Satyagraha and living with contradictions

Tuesday 24 April 2007

In the foyer of the Coliseum at the intervals of Philip Glass’ opera Satyagraha, I heard people making the same Glass jokes that I heard at the first ever Glass concert I went to – good god! – twenty-one years ago. And people complain that his music’s repetitive.

Everyone who discusses Satyagraha mentions how long it is, as though a three-act, three-hour opera is somehow unusual.

When Satyagraha was new (to me and to the world) it revealed a dramatic and emotional depth to Glass’ musical language that had previously been implicit, or repressed. Today it is heard in retrospect, after his decades of movie soundtracks and symphonies, and people find it curiously empty, flat, and static.

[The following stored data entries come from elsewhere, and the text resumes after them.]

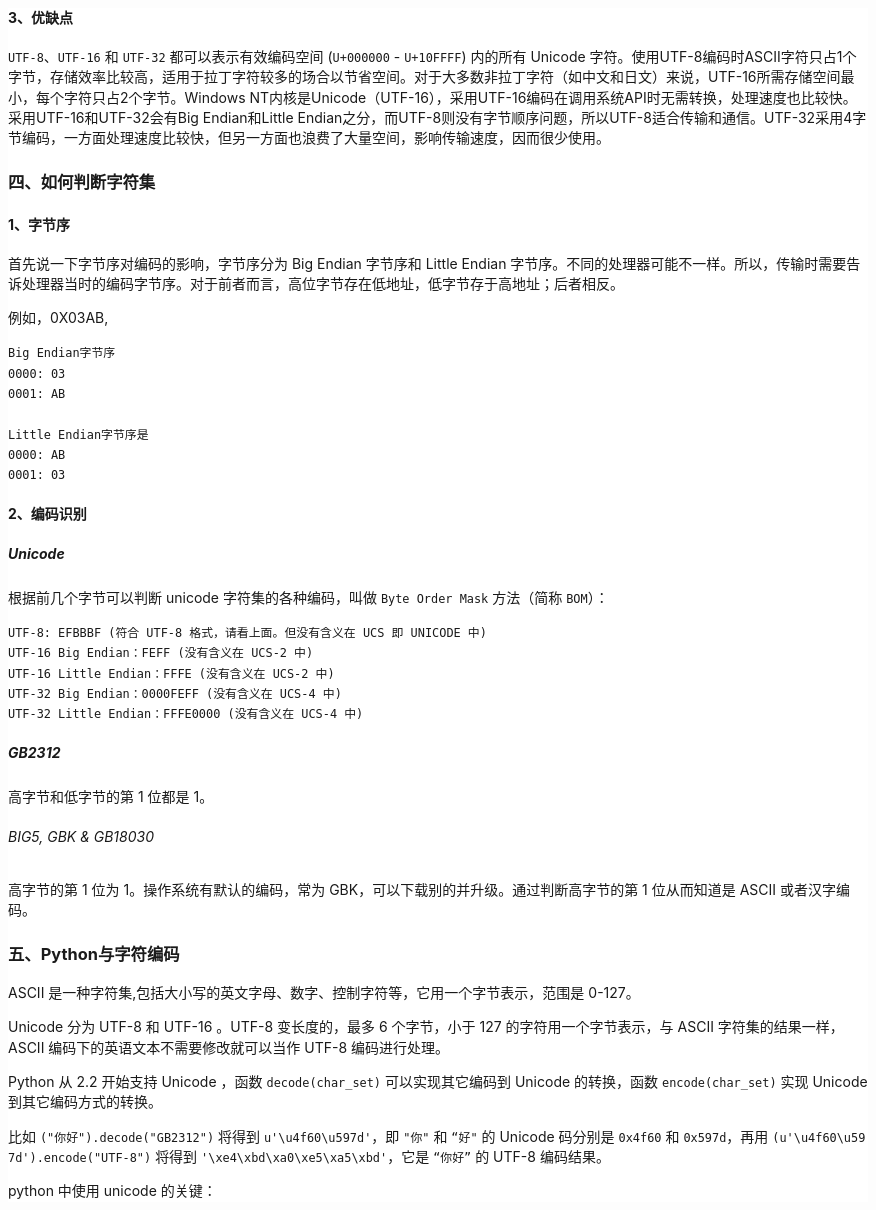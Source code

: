 #### 3、优缺点
`UTF-8`、`UTF-16` 和 `UTF-32` 都可以表示有效编码空间 (`U+000000` - `U+10FFFF`) 内的所有 Unicode 字符。使用UTF-8编码时ASCII字符只占1个字节，存储效率比较高，适用于拉丁字符较多的场合以节省空间。对于大多数非拉丁字符（如中文和日文）来说，UTF-16所需存储空间最小，每个字符只占2个字节。Windows NT内核是Unicode（UTF-16），采用UTF-16编码在调用系统API时无需转换，处理速度也比较快。采用UTF-16和UTF-32会有Big Endian和Little Endian之分，而UTF-8则没有字节顺序问题，所以UTF-8适合传输和通信。UTF-32采用4字节编码，一方面处理速度比较快，但另一方面也浪费了大量空间，影响传输速度，因而很少使用。

### 四、如何判断字符集
#### 1、字节序
首先说一下字节序对编码的影响，字节序分为 Big Endian 字节序和 Little Endian 字节序。不同的处理器可能不一样。所以，传输时需要告诉处理器当时的编码字节序。对于前者而言，高位字节存在低地址，低字节存于高地址；后者相反。

例如，0X03AB,
```
Big Endian字节序
0000: 03
0001: AB

Little Endian字节序是
0000: AB
0001: 03
```
#### 2、编码识别
##### Unicode
根据前几个字节可以判断 unicode 字符集的各种编码，叫做 `Byte Order Mask` 方法（简称 `BOM`）：
```
UTF-8: EFBBBF (符合 UTF-8 格式，请看上面。但没有含义在 UCS 即 UNICODE 中)
UTF-16 Big Endian：FEFF (没有含义在 UCS-2 中)
UTF-16 Little Endian：FFFE (没有含义在 UCS-2 中)
UTF-32 Big Endian：0000FEFF (没有含义在 UCS-4 中)
UTF-32 Little Endian：FFFE0000 (没有含义在 UCS-4 中)
```

##### GB2312
高字节和低字节的第 1 位都是 1。

###### BIG5, GBK & GB18030
高字节的第 1 位为 1。操作系统有默认的编码，常为 GBK，可以下载别的并升级。通过判断高字节的第 1 位从而知道是 ASCII 或者汉字编码。


### 五、Python与字符编码

ASCII 是一种字符集,包括大小写的英文字母、数字、控制字符等，它用一个字节表示，范围是 0-127。

Unicode 分为 UTF-8 和 UTF-16 。UTF-8 变长度的，最多 6 个字节，小于 127 的字符用一个字节表示，与 ASCII 字符集的结果一样，ASCII 编码下的英语文本不需要修改就可以当作 UTF-8 编码进行处理。

Python 从 2.2 开始支持 Unicode ，函数 `decode(char_set)` 可以实现其它编码到 Unicode 的转换，函数 `encode(char_set)` 实现 Unicode 到其它编码方式的转换。

比如 `("你好").decode("GB2312")` 将得到 `u'\u4f60\u597d'`，即 `"你"` 和 `“好"` 的 Unicode 码分别是 `0x4f60` 和 `0x597d`，再用 `(u'\u4f60\u597d').encode("UTF-8")` 将得到 `'\xe4\xbd\xa0\xe5\xa5\xbd'`，它是 `“你好”` 的 UTF-8 编码结果。

python 中使用 unicode 的关键：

Or else they find it infuriating. “Works like these can have much the same effect as mind-numbing drugs, which is no doubt why they proved so popular at the time.” The same criticism was made when Satyagraha was new, by 80s yuppies looking back at the flower-power era with disdain. The major works by first-generation minimalists have long been derided as out-of-date, irrelevant. Strangely, this just makes these pieces seem even more radical to music audiences today.

The more action there was on stage, the less interesting the music became. The stage directors were smart enough to make the stage less busy as the opera progressed. If you didn’t know already, you should have learned during the evening that the music didn’t need visual distractions to work as a theatrical experience.

What was that crocodile doing on stage? If it was just to get a few chuckles from the audience, then it was a success.

Were the texts projected on the stage successful in providing just enough context to better appreciate the opera, or were they treating us like high school kids in need of a crib sheet? I think the literalness of some of the texts (numbering off the scenes, for example) demystified the opera, and so worked against it.

Why did the wind players enter the orchestra pit gradually, as needed, during the third act? Is the audience meant to notice this?

It was wonderful to hear a live performance of one of Glass’ relatively few orchestral works worth hearing. As always there were advantages (Alan Oke’s singing in the lead role, the chorus’ performance after the first scene, watching how well the orchestra kept up such an unfamiliar musical style) and disadvantages (a couple of weak singers, the conductor’s occasional habit of broadening the tempo at dramatic moments, which kills the momentum of Glass’ music) to hearing it live versus a recording.

Some of the time it felt like the singers were all a little too polite in keeping out of each other’s way. Would a full-on La Scala type display of bravura give us a richer operatic experience of the work, or would it pull this type of music to shreds?

Is a recording of a modern opera an idealised performance? Glass certainly intended his recording of Satyagraha to be a distinctive, “perfectly” performed musical experience in its own right. Instead of documenting an ensemble performance, it was a studio creation: the singers and orchestral sections recorded part by part, overdubbed, edited and mixed. No-one had tried to record an opera this way before; presumably very few, if any, have tried this method since.

Satyagraha was recorded in the mid-1980s. Most people discussing the album these days say the sound, like that of many other products of then-new recording technology, is dreadful. I loved this LP, but haven’t listened it to years for fear that hearing it with 21st century ears will ruin it for me. The memories of the album kept coming back throughout the performance at the Coliseum: the two will coexist in my head until someone tries to make a new, more conventional recording.

The day after seeing Satyagraha I didn’t think about it at all; but since then bits of it, from every scene, having been popping into my head. Mostly the music, with the staging as a semi-subliminal accompaniment.